Given society’s seeming decline into a “Big Brother” dystopian landscape in which governments spy on your every move under the guise of fighting terror or whatever the latest scare tactic is, personal privacy is becoming a hot topic at the moment.
With the PRISM scandal still a highly discussed issue, with more and more revelations coming out from the leaked documents everyday, as well as whistle blowers running around the world escaping men in black from acronym agencies; people are beginning to look towards encryption for privacy.
Gone are the days when you had to set up your own secure server, generate your encryption keys and share public keys with friends so you can communicate. There are now several services active (Gliph, Gibberbot, & Silent Circle to name a few), with more in the pipeline, each touting their own tagline and skillset to the masses. Kim Dotcoms’ Mega will be releasing an app in “four to six weeks”, and Heml.is is in development by one of the guys that brought us the Pirate Bay.
The main question I believe consumers will be interested in, is not a matter of how secure they are or what kind of encryption they use, but are they interoperable? Are we going to be winding up with an encrypted messaging format war?
I say Yes.
Basically we will have a popularity contest of sorts as to which network will grow the fastest and outpace the others, kind of like Myspace v Facebook.

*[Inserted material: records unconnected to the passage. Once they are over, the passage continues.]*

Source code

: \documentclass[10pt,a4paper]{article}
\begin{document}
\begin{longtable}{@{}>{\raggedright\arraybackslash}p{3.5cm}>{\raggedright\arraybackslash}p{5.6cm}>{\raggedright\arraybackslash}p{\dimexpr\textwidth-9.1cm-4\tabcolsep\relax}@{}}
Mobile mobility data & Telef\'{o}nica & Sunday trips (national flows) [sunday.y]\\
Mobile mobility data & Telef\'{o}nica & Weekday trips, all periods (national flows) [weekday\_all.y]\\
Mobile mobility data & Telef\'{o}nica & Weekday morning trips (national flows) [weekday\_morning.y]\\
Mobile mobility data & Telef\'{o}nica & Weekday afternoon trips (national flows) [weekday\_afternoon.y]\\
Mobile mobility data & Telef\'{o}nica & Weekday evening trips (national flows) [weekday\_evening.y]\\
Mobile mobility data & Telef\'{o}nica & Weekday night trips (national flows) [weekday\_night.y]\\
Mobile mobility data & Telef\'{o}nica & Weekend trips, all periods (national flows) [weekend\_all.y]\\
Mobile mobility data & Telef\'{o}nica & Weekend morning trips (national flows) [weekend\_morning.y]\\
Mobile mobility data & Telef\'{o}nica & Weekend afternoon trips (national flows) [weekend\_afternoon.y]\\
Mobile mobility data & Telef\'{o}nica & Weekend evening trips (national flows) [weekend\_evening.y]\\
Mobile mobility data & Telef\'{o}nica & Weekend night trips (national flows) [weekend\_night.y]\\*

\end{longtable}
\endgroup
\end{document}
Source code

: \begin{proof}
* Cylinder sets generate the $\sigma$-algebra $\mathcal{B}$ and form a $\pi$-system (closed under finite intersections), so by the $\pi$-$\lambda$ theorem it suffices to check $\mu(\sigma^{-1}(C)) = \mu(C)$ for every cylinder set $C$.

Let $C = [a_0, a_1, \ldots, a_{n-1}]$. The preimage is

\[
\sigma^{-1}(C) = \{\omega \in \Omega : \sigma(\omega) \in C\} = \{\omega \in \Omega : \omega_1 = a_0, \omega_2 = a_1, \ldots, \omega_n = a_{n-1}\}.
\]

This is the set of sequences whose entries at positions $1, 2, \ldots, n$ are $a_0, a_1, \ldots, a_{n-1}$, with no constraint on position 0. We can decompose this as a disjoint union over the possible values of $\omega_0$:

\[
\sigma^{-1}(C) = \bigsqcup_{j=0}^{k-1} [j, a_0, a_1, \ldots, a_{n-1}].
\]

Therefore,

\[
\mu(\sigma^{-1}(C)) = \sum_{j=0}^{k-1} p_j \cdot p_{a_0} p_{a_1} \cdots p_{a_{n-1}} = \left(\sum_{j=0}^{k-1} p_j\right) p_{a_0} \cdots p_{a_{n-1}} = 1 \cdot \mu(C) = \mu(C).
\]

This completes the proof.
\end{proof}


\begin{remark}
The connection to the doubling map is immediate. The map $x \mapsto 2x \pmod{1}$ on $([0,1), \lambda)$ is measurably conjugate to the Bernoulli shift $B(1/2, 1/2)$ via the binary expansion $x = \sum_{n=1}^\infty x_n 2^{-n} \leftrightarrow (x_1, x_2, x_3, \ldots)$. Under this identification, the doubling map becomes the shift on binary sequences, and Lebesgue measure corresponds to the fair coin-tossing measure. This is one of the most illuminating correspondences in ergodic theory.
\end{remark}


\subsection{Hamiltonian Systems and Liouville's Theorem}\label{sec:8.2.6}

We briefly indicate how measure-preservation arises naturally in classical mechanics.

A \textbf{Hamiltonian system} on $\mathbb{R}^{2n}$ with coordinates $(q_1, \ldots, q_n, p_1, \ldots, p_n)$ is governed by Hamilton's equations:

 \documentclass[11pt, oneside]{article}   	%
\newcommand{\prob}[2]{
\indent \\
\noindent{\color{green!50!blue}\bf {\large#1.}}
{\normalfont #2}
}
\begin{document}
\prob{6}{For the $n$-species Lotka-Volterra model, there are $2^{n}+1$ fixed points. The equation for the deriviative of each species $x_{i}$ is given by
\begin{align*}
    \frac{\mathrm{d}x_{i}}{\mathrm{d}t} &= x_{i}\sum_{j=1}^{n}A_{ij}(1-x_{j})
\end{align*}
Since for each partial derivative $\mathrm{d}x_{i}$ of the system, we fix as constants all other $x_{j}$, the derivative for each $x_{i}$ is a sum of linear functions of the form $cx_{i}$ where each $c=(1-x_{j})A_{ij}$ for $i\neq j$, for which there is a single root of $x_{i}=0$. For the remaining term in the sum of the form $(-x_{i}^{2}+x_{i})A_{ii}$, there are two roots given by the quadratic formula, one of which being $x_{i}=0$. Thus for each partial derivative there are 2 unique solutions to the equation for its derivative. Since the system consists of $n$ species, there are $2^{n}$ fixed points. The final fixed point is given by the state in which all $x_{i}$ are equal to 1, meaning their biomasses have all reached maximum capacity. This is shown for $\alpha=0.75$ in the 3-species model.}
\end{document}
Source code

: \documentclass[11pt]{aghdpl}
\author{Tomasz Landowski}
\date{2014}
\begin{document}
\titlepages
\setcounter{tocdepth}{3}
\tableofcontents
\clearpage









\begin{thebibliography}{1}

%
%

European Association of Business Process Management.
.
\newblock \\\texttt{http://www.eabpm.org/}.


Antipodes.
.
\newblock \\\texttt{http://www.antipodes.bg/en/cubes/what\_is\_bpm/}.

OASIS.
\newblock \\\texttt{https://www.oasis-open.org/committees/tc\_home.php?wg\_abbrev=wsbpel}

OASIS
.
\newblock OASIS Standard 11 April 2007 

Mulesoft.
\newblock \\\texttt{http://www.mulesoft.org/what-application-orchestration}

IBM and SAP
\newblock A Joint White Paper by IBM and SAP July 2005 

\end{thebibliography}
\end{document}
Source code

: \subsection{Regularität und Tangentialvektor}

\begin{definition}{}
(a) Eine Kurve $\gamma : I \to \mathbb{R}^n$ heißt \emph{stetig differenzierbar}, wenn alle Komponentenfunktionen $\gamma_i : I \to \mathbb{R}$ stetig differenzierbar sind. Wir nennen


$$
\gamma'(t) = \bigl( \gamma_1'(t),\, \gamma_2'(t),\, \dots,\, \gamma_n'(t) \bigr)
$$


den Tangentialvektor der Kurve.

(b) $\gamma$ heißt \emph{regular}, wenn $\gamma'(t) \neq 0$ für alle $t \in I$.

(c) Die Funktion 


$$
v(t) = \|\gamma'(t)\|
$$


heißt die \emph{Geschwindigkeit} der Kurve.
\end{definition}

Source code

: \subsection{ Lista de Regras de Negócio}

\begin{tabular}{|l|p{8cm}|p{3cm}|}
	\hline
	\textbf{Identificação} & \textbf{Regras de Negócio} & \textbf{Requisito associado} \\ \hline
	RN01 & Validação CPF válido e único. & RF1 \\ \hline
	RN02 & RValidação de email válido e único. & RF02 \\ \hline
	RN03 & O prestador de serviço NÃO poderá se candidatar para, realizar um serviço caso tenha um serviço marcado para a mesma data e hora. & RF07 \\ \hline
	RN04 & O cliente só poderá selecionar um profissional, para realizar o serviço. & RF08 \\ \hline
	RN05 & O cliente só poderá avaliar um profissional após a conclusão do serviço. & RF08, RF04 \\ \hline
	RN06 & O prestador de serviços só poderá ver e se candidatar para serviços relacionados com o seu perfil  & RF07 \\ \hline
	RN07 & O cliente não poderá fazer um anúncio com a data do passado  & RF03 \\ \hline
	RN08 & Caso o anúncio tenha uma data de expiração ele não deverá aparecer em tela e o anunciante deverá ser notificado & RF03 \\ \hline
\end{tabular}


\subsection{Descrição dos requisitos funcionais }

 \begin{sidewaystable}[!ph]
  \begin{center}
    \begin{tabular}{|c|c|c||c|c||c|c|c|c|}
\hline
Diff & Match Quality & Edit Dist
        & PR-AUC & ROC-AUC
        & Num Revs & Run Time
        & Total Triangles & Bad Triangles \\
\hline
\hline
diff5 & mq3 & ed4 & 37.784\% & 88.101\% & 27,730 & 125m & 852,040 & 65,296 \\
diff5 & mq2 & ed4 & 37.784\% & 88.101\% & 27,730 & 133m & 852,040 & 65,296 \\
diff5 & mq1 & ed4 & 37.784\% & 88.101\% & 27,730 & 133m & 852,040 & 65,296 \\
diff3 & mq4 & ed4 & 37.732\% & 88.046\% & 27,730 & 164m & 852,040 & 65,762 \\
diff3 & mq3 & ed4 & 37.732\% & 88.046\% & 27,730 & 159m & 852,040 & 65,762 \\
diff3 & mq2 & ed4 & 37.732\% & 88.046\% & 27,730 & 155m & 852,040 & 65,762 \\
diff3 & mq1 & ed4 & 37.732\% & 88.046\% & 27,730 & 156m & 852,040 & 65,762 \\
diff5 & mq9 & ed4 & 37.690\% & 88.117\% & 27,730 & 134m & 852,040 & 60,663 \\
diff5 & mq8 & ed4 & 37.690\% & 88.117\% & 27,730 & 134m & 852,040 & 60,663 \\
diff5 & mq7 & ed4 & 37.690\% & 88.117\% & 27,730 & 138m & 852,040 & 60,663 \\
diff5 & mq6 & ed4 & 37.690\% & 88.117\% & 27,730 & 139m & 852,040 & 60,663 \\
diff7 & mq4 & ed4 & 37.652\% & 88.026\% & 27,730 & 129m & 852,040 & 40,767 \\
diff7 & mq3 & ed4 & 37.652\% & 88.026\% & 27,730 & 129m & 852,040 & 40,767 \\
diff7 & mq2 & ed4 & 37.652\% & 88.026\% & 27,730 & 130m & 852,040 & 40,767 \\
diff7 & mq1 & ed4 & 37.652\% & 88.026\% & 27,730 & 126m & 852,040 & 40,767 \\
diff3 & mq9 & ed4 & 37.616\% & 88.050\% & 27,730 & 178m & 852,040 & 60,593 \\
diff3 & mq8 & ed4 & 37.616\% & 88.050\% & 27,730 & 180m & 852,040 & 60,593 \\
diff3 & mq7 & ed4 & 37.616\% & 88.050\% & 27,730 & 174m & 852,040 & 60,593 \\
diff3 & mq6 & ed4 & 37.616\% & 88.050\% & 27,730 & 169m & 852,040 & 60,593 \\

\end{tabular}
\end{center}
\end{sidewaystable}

What people aren’t going to want, is having 3, 4, 5 different apps installed, just to chat with their friends because they’re on different networks. The networks will grow according to regional popularity, eventually resulting in several strong contenders. This will evolve into a couple of strong, large networks, at which point either of two things will happen; one will buy the other, or one will be abandoned. In either eventuality, the public wins as long as that one surviving entity can maintain its stance against almost guaranteed government pressure on a possible global scale.
This is of course all predicated on the idea that the public will start using encrypted messaging for their daily chatting. Given that Skype is no longer secure, and Governments are eroding our privacy one piece at a time, it’s a 50/50 shot that the idea will even pick up for the majority of people.
It is unfortunate that having encrypted messaging could potentially become a fact of life, but in the end it will lead to better privacy for the law abiding. The main thing many people say is “…but terrorists will use it too”, but unfortunately they already do. PGP encryption has been around since 1991, and is relatively easy to set up and implement on a network.
With other advances in encryption over the last decade, as well as the algorithms to make them even harder to break, and other security measures such as RSA & OTP tokens and multi-factor authentication, terrorists have had many ways to subvert the people spying on them. The fact is everything the public does is in clear text, and available around the web for governments to hoover up and read at their leisure.
It is just another necessary evil required to continue with our daily unhindered.
Personally I applaud the various efforts people are making to bring encryption to the masses. I love encryption in general, if it were implemented properly and people were educated about its use, I.D. theft would be a thing of the past. I do also believe that encryption should be part of our daily communications; the public deserves its privacy and the acronym agencies should get off their asses once in a while.